GRECO expresses “serious concern” over the Czech Senate’s refusal to establish a code of ethics applicable to senators. Additionally, the draft code’s limited applicability to deputies and its content shortcomings fail to meet the recommendations’ requirements, the report states.

Regarding the disclosure of legislators’ asset declarations, the Czech authorities have only partially complied with the requirements, as GRECO concludes. The duty of disclosure still does not extend to family members, as requested. Furthermore, last year’s amendment to conflict of interest laws has restricted access to asset declarations.

The report reveals a worrisome trend of narrowing the scope and means of access to asset declarations, according to GRECO.

While the Czech Republic has met the recommendations on transparency in the selection and promotion of judges, it has only partially complied with the requirements for a judicial code of ethics, which GRECO states does not apply to all judges. The report also highlights that judges lack the ability to appeal disciplinary decisions, including removal from office, as recommended by the anti-corruption group.

In addition, the rules for the selection and promotion of prosecutors still have unresolved issues. The Czech authorities have not yet adopted an amendment to the law on the public prosecutor’s office to address this problem adequately.

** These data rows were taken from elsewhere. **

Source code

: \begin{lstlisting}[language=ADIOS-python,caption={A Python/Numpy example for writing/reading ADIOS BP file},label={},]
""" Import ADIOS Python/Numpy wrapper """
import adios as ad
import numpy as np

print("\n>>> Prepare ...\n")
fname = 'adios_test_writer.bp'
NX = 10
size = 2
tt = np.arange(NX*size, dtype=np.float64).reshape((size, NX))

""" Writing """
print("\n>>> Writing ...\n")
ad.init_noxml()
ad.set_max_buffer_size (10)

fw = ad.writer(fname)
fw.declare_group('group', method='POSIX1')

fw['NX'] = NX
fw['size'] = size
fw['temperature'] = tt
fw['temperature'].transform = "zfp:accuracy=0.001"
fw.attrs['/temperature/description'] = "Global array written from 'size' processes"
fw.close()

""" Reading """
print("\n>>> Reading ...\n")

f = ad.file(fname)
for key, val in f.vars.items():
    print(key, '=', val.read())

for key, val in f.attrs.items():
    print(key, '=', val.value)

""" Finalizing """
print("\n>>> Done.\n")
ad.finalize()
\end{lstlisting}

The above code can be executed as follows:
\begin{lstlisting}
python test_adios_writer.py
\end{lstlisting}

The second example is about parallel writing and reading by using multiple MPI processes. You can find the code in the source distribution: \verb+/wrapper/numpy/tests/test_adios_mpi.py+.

The Council of Europe, an international organization consisting of 46 European countries, has been actively working towards combating corruption. While the Czech Republic was ranked as the worst country in implementing anti-corruption measures in 2019, according to the previous GRECO report, its position has shown improvement in recent years. However, the latest report highlights the continued need for significant reforms to strengthen anti-corruption measures and ensure the integrity of the legislative, judicial, and prosecutorial systems in the country.